– Они не тронули синагогу только из-за опасности пожара. Если бы они подожгли здание, огонь бы мог перекинуться на другие дома. Все более поздние синагоги они разрушили… – обгоревшие развалины затянули холстом со свастиками. Рав Горовиц не имел права искать евреев, ни здесь, ни в Зальцбурге, ни в Мюнхене. Он стоял, ежась под зимним, острым ветерком, напротив забитых досками дверей синагоги. Хозяин кондитерской, на углу, прислонился к косяку двери, покуривая сигарету, внимательно смотря на Аарона. Развернувшись, рав Горовиц пошел дальше.

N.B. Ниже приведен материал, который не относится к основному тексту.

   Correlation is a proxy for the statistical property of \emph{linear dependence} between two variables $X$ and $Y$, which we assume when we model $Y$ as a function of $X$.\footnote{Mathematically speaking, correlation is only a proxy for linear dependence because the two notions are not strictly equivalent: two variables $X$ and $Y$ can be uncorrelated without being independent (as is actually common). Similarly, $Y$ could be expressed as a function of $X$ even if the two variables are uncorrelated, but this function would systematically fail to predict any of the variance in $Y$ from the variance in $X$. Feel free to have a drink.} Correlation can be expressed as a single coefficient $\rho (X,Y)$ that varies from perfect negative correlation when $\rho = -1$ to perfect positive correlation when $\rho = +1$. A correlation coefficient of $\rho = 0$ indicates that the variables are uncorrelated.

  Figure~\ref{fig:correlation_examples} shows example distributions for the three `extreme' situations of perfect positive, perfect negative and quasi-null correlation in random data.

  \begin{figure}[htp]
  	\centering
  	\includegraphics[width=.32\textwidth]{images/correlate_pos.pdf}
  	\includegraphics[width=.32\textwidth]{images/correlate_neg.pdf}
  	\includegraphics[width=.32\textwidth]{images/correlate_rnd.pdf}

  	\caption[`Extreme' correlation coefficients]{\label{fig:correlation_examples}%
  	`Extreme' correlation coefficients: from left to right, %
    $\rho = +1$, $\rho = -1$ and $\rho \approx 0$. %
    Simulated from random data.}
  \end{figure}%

В Зальцбурге, на Лассерштрассе, от городской синагоги остались только руины. Аарон провел в городе три часа, ожидая поезда в Германию. В привокзальном кафе бюст Моцарта драпировали нацистские флаги. Наверху красовался плакат: «Зальцбург, родина истинно арийского композитора». Он взял чашку черного кофе и бутерброд с сыром. Аарон, обычно, избегал нееврейских ресторанов. Он горько напомнил себе, что кошерные заведения в Германии можно было пересчитать по пальцам.

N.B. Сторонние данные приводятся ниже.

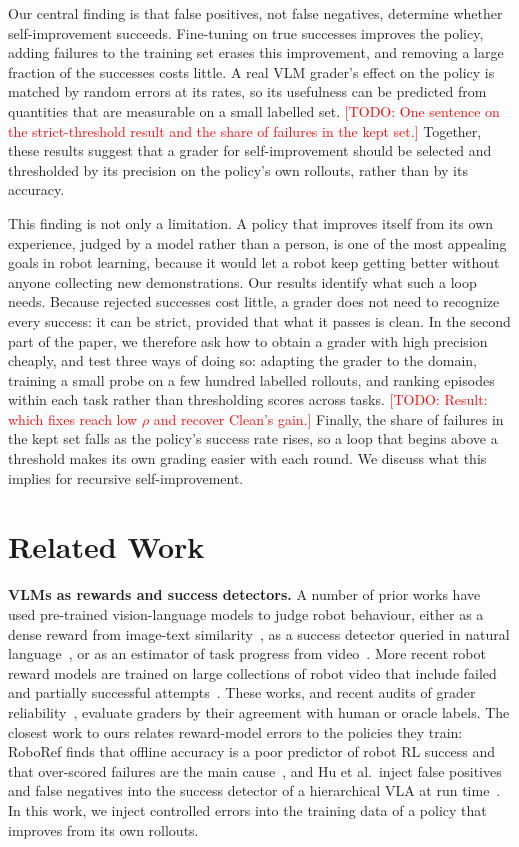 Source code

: \documentclass[letterpaper, journal, twoside]{IEEEtran}
\newcommand{\todo}[1]{\textcolor{red}{[TODO: #1]}}
\begin{document}
Our central finding is that false positives, not false negatives, determine whether self-improvement succeeds.
Fine-tuning on true successes improves the policy, adding failures to the training set erases this improvement, and
removing a large fraction of the successes costs little. A real VLM grader's effect on the policy is matched by random
errors at its rates, so its usefulness can be predicted from quantities that are measurable on a small labelled set.
\todo{One sentence on the strict-threshold result and the share of failures in the kept set.} Together, these results
suggest that a grader for self-improvement should be selected and thresholded by its precision on the policy's own
rollouts, rather than by its accuracy.

This finding is not only a limitation. A policy that improves itself from its own experience, judged by a model rather
than a person, is one of the most appealing goals in robot learning, because it would let a robot keep getting better
without anyone collecting new demonstrations. Our results identify what such a loop needs. Because rejected successes
cost little, a grader does not need to recognize every success: it can be strict, provided that what it passes is
clean. In the second part of the paper, we therefore ask how to obtain a grader with high precision cheaply, and test
three ways of doing so: adapting the grader to the domain, training a small probe on a few hundred labelled rollouts,
and ranking episodes within each task rather than thresholding scores across tasks. \todo{Result: which fixes reach
low $\rho$ and recover Clean's gain.} Finally, the share of failures in the kept set falls as the policy's success rate
rises, so a loop that begins above a threshold makes its own grading easier with each round. We discuss what this
implies for recursive self-improvement.

\section{Related Work}

\textbf{VLMs as rewards and success detectors.} A number of prior works have used pre-trained vision-language models to
judge robot behaviour, either as a dense reward from image-text similarity~\cite{vlmrm,roboclip}, as a success detector
queried in natural language~\cite{successvqa}, or as an estimator of task progress from video~\cite{gvl}. More recent
robot reward models are trained on large collections of robot video that include failed and partially successful
attempts~\cite{roboreward,robometer}. These works, and recent audits of grader reliability~\cite{failbench,tian2026bad},
evaluate graders by their agreement with human or oracle labels. The closest work to ours relates reward-model errors to
the policies they train: RoboRef finds that offline accuracy is a poor predictor of robot RL success and that
over-scored failures are the main cause~\cite{roboref}, and Hu et al.\ inject false positives and false negatives
into the success detector of a hierarchical VLA at run time~\cite{hu2026orchestrating}. In this work, we inject
controlled errors into the training data of a policy that improves from its own rollouts.
\end{document}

– И в Австрии тоже… – он просматривал газету. Аарон хотел найти герра Майера и привезти его в Прагу. Он заставлял себя не думать о Кларе:
– Он меня не любит… – рав Горовиц отхлебнул крепкий, горький кофе, – никогда не любила. Просто удостоверься, что они в безопасности. Постарайся спасти, из Праги, как можно больше евреев… – в Чехии, Аарон занимался привычной работой. Он принимал людей, записывал сведения об американских родственниках, связывался с «Джойнтом», в Нью-Йорке. Аарон, иногда, думал о пропавшем в Польше дяде Натане:
– Может быть, добраться туда, поискать дядю. Но где? Я был в Варшаве, правда, недолго. Не успел в архивах общины посидеть… – два дня в столице Польши Аарон провел в кабинете, с другими раввинами, на переговорах с правительством.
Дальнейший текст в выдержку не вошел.